START Material provided

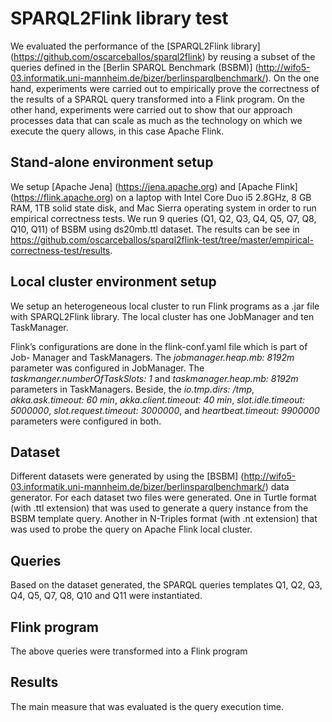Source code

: # SPARQL2Flink library test
We evaluated the performance of the [SPARQL2Flink library] (https://github.com/oscarceballos/sparql2flink) by reusing a subset of the queries defined in the [Berlin SPARQL Benchmark (BSBM)] (http://wifo5-03.informatik.uni-mannheim.de/bizer/berlinsparqlbenchmark/). On the one hand, experiments were carried out to empirically prove the correctness of the results of a SPARQL query transformed into a Flink program. On the other hand, experiments were carried out to show that our approach processes data that can scale as much as the technology on which we execute the query allows, in this case Apache Flink.

## Stand-alone environment setup
We setup [Apache Jena] (https://jena.apache.org) and [Apache Flink] (https://flink.apache.org) on a laptop with Intel Core Duo i5 2.8GHz, 8 GB RAM, 1TB solid state disk, and Mac Sierra operating system in order to run empirical correctness tests. We run 9 queries (Q1, Q2, Q3, Q4, Q5, Q7, Q8, Q10, Q11) of BSBM using ds20mb.ttl dataset. The results can be see in https://github.com/oscarceballos/sparql2flink-test/tree/master/empirical-correctness-test/results.


## Local cluster environment setup
We setup an heterogeneous local cluster to run Flink programs as a .jar file with SPARQL2Flink library. The local cluster has one JobManager and ten TaskManager.

Flink’s configurations are done in the flink-conf.yaml file which is part of Job- Manager and TaskManagers. The *jobmanager.heap.mb: 8192m* parameter was configured in JobManager. The *taskmanger.numberOfTaskSlots: 1* and *taskmanager.heap.mb: 8192m* parameters in TaskManagers. Beside, the *io.tmp.dirs: /tmp*, *akka.ask.timeout: 60 min*, *akka.client.timeout: 40 min*, *slot.idle.timeout: 5000000*, *slot.request.timeout: 3000000*, and *heartbeat.timeout: 9900000* parameters were configured in both.

## Dataset
Different datasets were generated by using the [BSBM] (http://wifo5-03.informatik.uni-mannheim.de/bizer/berlinsparqlbenchmark/) data generator. For each dataset two files were generated. One in Turtle format (with .ttl extension) that was used to generate a query instance from the BSBM template query. Another in N-Triples format (with .nt extension) that was used to probe the query on Apache Flink local cluster.

## Queries
Based on the dataset generated, the SPARQL queries templates Q1, Q2, Q3, Q4, Q5, Q7, Q8, Q10 and Q11 were instantiated.

## Flink program
The above queries were transformed into a Flink program

## Results
The main measure that was evaluated is the query execution time.
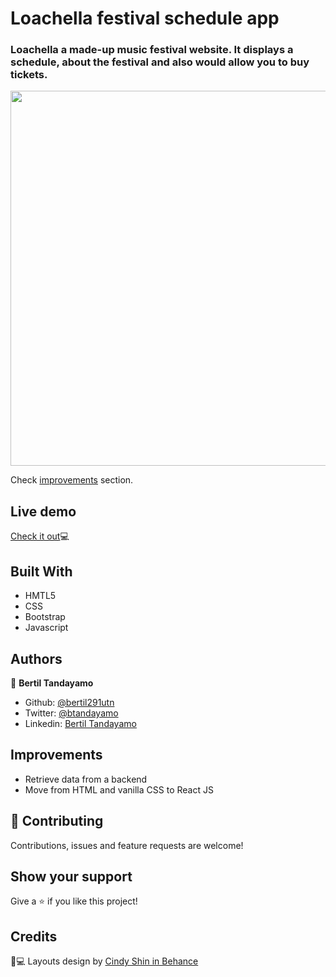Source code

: # Loachella festival schedule app

### Loachella a made-up music festival website. It displays a schedule, about the festival and also would allow you to buy tickets. 

<p align="center">
  <img src="https://user-images.githubusercontent.com/24902525/77964231-59803980-72a4-11ea-97da-fafcfa9c52f5.png" width="600"/>
</p>

Check [improvements](#improvements) section.

## Live demo

<a href="https://nervous-volhard-8cf75d.netlify.com/" target="_blank">Check it out</a>💻

## Built With

- HMTL5
- CSS
- Bootstrap
- Javascript

## Authors

👤 **Bertil Tandayamo**

- Github: [@bertil291utn](https://github.com/bertil291utn)
- Twitter: [@btandayamo](https://twitter.com/batandayamo)
- Linkedin: [Bertil Tandayamo](http://bit.ly/bertil_linkedin)

## Improvements

- Retrieve data from a backend
- Move from HTML and vanilla CSS to React JS

## 🤝 Contributing

Contributions, issues and feature requests are welcome!


## Show your support

Give a ⭐️ if you like this project!

## Credits
📄💻 Layouts design by <a href="https://www.behance.net/adagio07" target="_blank">Cindy Shin in Behance</a>
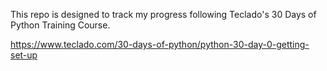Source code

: This repo is designed to track my progress following Teclado's 30 Days of Python Training Course.

https://www.teclado.com/30-days-of-python/python-30-day-0-getting-set-up
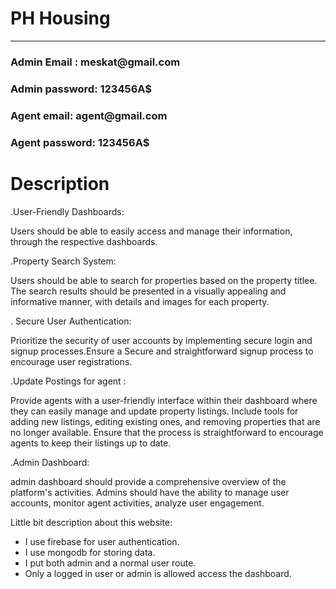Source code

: <h1>PH Housing </h1>
<hr/>
<h3>Admin Email : meskat@gmail.com</h3>
<h3>Admin password: 123456A$</h3>
<h3>Agent email: agent@gmail.com</h3>
<h3>Agent password: 123456A$</h3>

<h1>Description</h1>
<!-- About Project  5 points -->

.User-Friendly Dashboards:

Users should be able to easily access and manage their information,  through the respective dashboards.

.Property Search System:

Users should be able to search for properties based on the property titlee. The search results should be presented in a visually appealing and informative manner, with details and images for each property.

. Secure  User Authentication:

Prioritize the security of user accounts by implementing secure login and signup processes.Ensure a  Secure and straightforward signup process to encourage user registrations.




.Update  Postings for agent :

Provide agents with a user-friendly interface within their dashboard where they can easily manage and update property listings. Include tools for adding new listings, editing existing ones, and removing properties that are no longer available. Ensure that the process is straightforward to encourage agents to keep their listings up to date.


.Admin Dashboard:

admin dashboard should provide a comprehensive overview of the platform's activities. Admins should have the ability to manage user accounts, monitor agent activities, analyze user engagement. 

Little bit description about this website:
<ul>
        <li>I use firebase for user authentication.</li>
<li>I use mongodb for storing data.</li>
<li>I put both admin and a normal user route.</li>
<li>Only a logged in user or admin is allowed access the dashboard.</li>
</ul>

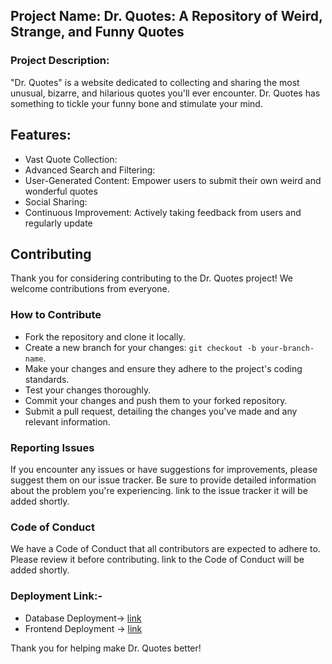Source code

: ## Project Name: Dr. Quotes: A Repository of Weird, Strange, and Funny Quotes

### Project Description:

"Dr. Quotes" is a website dedicated to collecting and sharing the most unusual, bizarre, and hilarious quotes you'll ever encounter. Dr. Quotes has something to tickle your funny bone and stimulate your mind.

## Features:

- Vast Quote Collection: 
- Advanced Search and Filtering: 
- User-Generated Content: Empower users to submit their own weird and wonderful quotes
- Social Sharing:
- Continuous Improvement: Actively taking feedback from users and regularly update

## Contributing

Thank you for considering contributing to the Dr. Quotes project! We welcome contributions from everyone.

### How to Contribute

- Fork the repository and clone it locally.
- Create a new branch for your changes: `git checkout -b your-branch-name`.
- Make your changes and ensure they adhere to the project's coding standards.
- Test your changes thoroughly.
- Commit your changes and push them to your forked repository.
- Submit a pull request, detailing the changes you've made and any relevant information.

### Reporting Issues

If you encounter any issues or have suggestions for improvements, please suggest them on our issue tracker. Be sure to provide detailed information about the problem you're experiencing. link to the issue tracker it will be added shortly.

### Code of Conduct

We have a Code of Conduct that all contributors are expected to adhere to. Please review it before contributing. link to the Code of Conduct will be added shortly.

### Deployment Link:-
- Database Deployment-> [link](https://dr-quotes.onrender.com/)
- Frontend Deployment -> [link](https://drquotes.netlify.app/)

Thank you for helping make Dr. Quotes better!
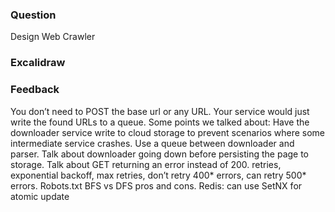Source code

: ### Question
Design Web Crawler

### Excalidraw 

### Feedback
You don’t need to POST the base url or any URL. Your service would just write the found URLs to a queue. Some points we talked about: Have the downloader service write to cloud storage to prevent scenarios where some intermediate service crashes. Use a queue between downloader and parser. Talk about downloader going down before persisting the page to storage. Talk about GET returning an error instead of 200. retries, exponential backoff, max retries, don’t retry 400* errors, can retry 500* errors. Robots.txt BFS vs DFS pros and cons. Redis: can use SetNX for atomic update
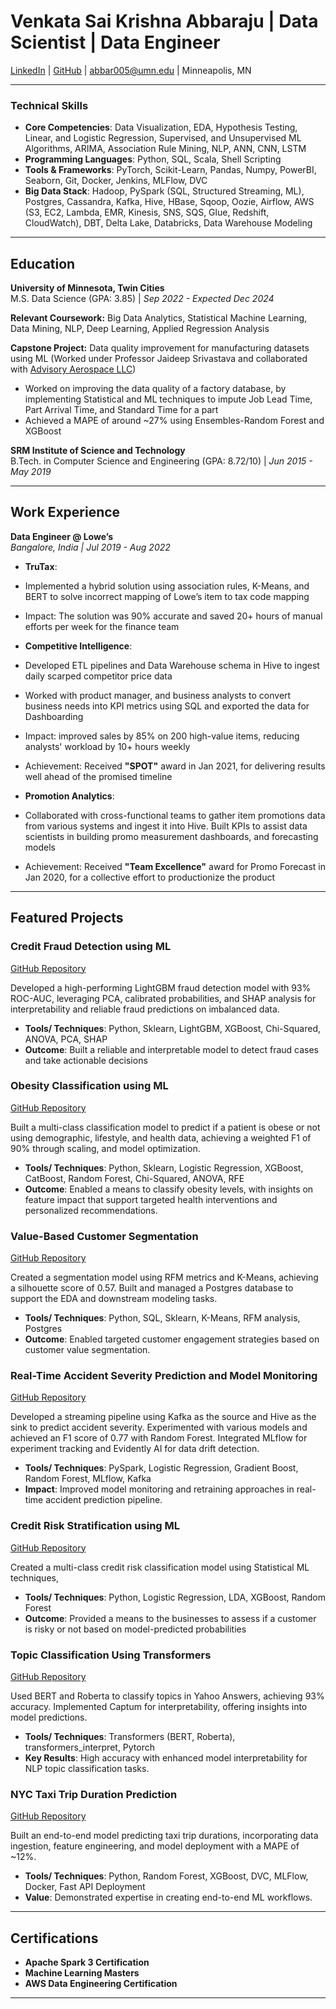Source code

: # Venkata Sai Krishna Abbaraju | Data Scientist | Data Engineer

[LinkedIn](https://www.linkedin.com/in/vska/) | [GitHub](https://github.com/avsk80) | abbar005@umn.edu | Minneapolis, MN

---

### Technical Skills
- **Core Competencies**: Data Visualization, EDA, Hypothesis Testing, Linear, and Logistic Regression, Supervised, and Unsupervised ML Algorithms, ARIMA, Association Rule Mining, NLP, ANN, CNN, LSTM
- **Programming Languages**: Python, SQL, Scala, Shell Scripting
- **Tools & Frameworks**: PyTorch, Scikit-Learn, Pandas, Numpy, PowerBI, Seaborn, Git, Docker, Jenkins, MLFlow, DVC
- **Big Data Stack**: Hadoop, PySpark (SQL, Structured Streaming, ML), Postgres, Cassandra, Kafka, Hive, HBase, Sqoop, Oozie, Airflow, AWS (S3, EC2, Lambda, EMR, Kinesis, SNS, SQS, Glue, Redshift, CloudWatch), DBT, Delta Lake, Databricks, Data Warehouse Modeling

---

## Education

**University of Minnesota, Twin Cities**  
M.S. Data Science (GPA: 3.85) | *Sep 2022 - Expected Dec 2024*  

**Relevant Coursework:** Big Data Analytics, Statistical Machine Learning, Data Mining, NLP, Deep Learning, Applied Regression Analysis  

**Capstone Project:** Data quality improvement for manufacturing datasets using ML (Worked under Professor Jaideep Srivastava and collaborated with [Advisory Aerospace LLC](https://www.factory-twin.com/))
- Worked on improving the data quality of a factory database, by implementing Statistical and ML techniques to impute Job Lead Time, Part Arrival Time, and Standard Time for a part
- Achieved a MAPE of around ~27% using Ensembles-Random Forest and XGBoost

**SRM Institute of Science and Technology**  
B.Tech. in Computer Science and Engineering (GPA: 8.72/10) | *Jun 2015 - May 2019*

---

## Work Experience

**Data Engineer @ Lowe’s**  
*Bangalore, India | Jul 2019 - Aug 2022*

- **TruTax**:
- Implemented a hybrid solution using association rules, K-Means, and BERT to solve incorrect mapping of Lowe’s item to tax code mapping
- Impact: The solution was 90% accurate and saved 20+ hours of manual efforts per week for the finance team 

- **Competitive Intelligence**:
- Developed ETL pipelines and Data Warehouse schema in Hive to ingest daily scarped competitor price data
- Worked with product manager, and business analysts to convert business needs into KPI metrics using SQL and exported the data for Dashboarding
- Impact: improved sales by 85% on 200 high-value items, reducing analysts' workload by 10+ hours weekly
- Achievement: Received **"SPOT"** award in Jan 2021, for delivering results well ahead of the promised timeline

- **Promotion Analytics**:
- Collaborated with cross-functional teams to gather item promotions data from various systems and ingest it into Hive. Built KPIs to assist data scientists in building promo measurement dashboards, and forecasting models
- Achievement: Received **"Team Excellence"** award for Promo Forecast in Jan 2020, for a collective effort to productionize the product  

---

## Featured Projects

### Credit Fraud Detection using ML
[GitHub Repository](https://github.com/avsk80/credit-fraud-detection)

Developed a high-performing LightGBM fraud detection model with 93% ROC-AUC, leveraging PCA, calibrated probabilities, and SHAP analysis for interpretability and reliable fraud predictions on imbalanced data. 

- **Tools/ Techniques**: Python, Sklearn, LightGBM, XGBoost, Chi-Squared, ANOVA, PCA, SHAP
- **Outcome**: Built a reliable and interpretable model to detect fraud cases and take actionable decisions

### Obesity Classification using ML
[GitHub Repository](https://github.com/avsk80/Obesity-classification)

Built a multi-class classification model to predict if a patient is obese or not using demographic, lifestyle, and health data, achieving a weighted F1 of 90% through scaling, and model optimization. 

- **Tools/ Techniques**: Python, Sklearn, Logistic Regression, XGBoost, CatBoost, Random Forest, Chi-Squared, ANOVA, RFE
- **Outcome**: Enabled a means to classify obesity levels, with insights on feature impact that support targeted health interventions and personalized recommendations.

### Value-Based Customer Segmentation  
[GitHub Repository](https://github.com/avsk80/Olist-Customer-segmentation)

Created a segmentation model using RFM metrics and K-Means, achieving a silhouette score of 0.57. Built and managed a Postgres database to support the EDA and downstream modeling tasks.

- **Tools/ Techniques**: Python, SQL, Sklearn, K-Means, RFM analysis, Postgres
- **Outcome**: Enabled targeted customer engagement strategies based on customer value segmentation.

### Real-Time Accident Severity Prediction and Model Monitoring  
[GitHub Repository](https://github.com/avsk80/Real-Time-Accident-Severity)

Developed a streaming pipeline using Kafka as the source and Hive as the sink to predict accident severity. Experimented with various models and achieved an F1 score of 0.77 with Random Forest. Integrated MLflow for experiment tracking and Evidently AI for data drift detection.

- **Tools/ Techniques**: PySpark, Logistic Regression, Gradient Boost, Random Forest, MLflow, Kafka
- **Impact**: Improved model monitoring and retraining approaches in real-time accident prediction pipeline.

### Credit Risk Stratification using ML  
[GitHub Repository](https://github.com/avsk80/credit-risk-assessment)

Created a multi-class credit risk classification model using Statistical ML techniques, 

- **Tools/ Techniques**: Python, Logistic Regression, LDA, XGBoost, Random Forest
- **Outcome**: Provided a means to the businesses to assess if a customer is risky or not based on model-predicted probabilities

### Topic Classification Using Transformers  
[GitHub Repository](https://github.com/avsk80/Topic-Classification-using-Transformers)

Used BERT and Roberta to classify topics in Yahoo Answers, achieving 93% accuracy. Implemented Captum for interpretability, offering insights into model predictions.

- **Tools/ Techniques**: Transformers (BERT, Roberta), transformers_interpret, Pytorch
- **Key Results**: High accuracy with enhanced model interpretability for NLP topic classification tasks.

### NYC Taxi Trip Duration Prediction  
[GitHub Repository](https://github.com/avsk80/nyc-taxi-trip-duration-prediction)

Built an end-to-end model predicting taxi trip durations, incorporating data ingestion, feature engineering, and model deployment with a MAPE of ~12%.

- **Tools/ Techniques**: Python, Random Forest, XGBoost, DVC, MLFlow, Docker, Fast API Deployment
- **Value**: Demonstrated expertise in creating end-to-end ML workflows.

---

## Certifications

- **Apache Spark 3 Certification**
- **Machine Learning Masters**
- **AWS Data Engineering Certification**

---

END Material provided

Exercise goal: Nothing except the lines from the one containing "## Stand-alone environment setup" through the one containing "festival schedule app" should appear in the answer, exactly as above and without pictures.

Result:
## Stand-alone environment setup
We setup [Apache Jena] (https://jena.apache.org) and [Apache Flink] (https://flink.apache.org) on a laptop with Intel Core Duo i5 2.8GHz, 8 GB RAM, 1TB solid state disk, and Mac Sierra operating system in order to run empirical correctness tests. We run 9 queries (Q1, Q2, Q3, Q4, Q5, Q7, Q8, Q10, Q11) of BSBM using ds20mb.ttl dataset. The results can be see in https://github.com/oscarceballos/sparql2flink-test/tree/master/empirical-correctness-test/results.


## Local cluster environment setup
We setup an heterogeneous local cluster to run Flink programs as a .jar file with SPARQL2Flink library. The local cluster has one JobManager and ten TaskManager.

Flink’s configurations are done in the flink-conf.yaml file which is part of Job- Manager and TaskManagers. The *jobmanager.heap.mb: 8192m* parameter was configured in JobManager. The *taskmanger.numberOfTaskSlots: 1* and *taskmanager.heap.mb: 8192m* parameters in TaskManagers. Beside, the *io.tmp.dirs: /tmp*, *akka.ask.timeout: 60 min*, *akka.client.timeout: 40 min*, *slot.idle.timeout: 5000000*, *slot.request.timeout: 3000000*, and *heartbeat.timeout: 9900000* parameters were configured in both.

## Dataset
Different datasets were generated by using the [BSBM] (http://wifo5-03.informatik.uni-mannheim.de/bizer/berlinsparqlbenchmark/) data generator. For each dataset two files were generated. One in Turtle format (with .ttl extension) that was used to generate a query instance from the BSBM template query. Another in N-Triples format (with .nt extension) that was used to probe the query on Apache Flink local cluster.

## Queries
Based on the dataset generated, the SPARQL queries templates Q1, Q2, Q3, Q4, Q5, Q7, Q8, Q10 and Q11 were instantiated.

## Flink program
The above queries were transformed into a Flink program

## Results
The main measure that was evaluated is the query execution time.
Source code

: # Loachella festival schedule app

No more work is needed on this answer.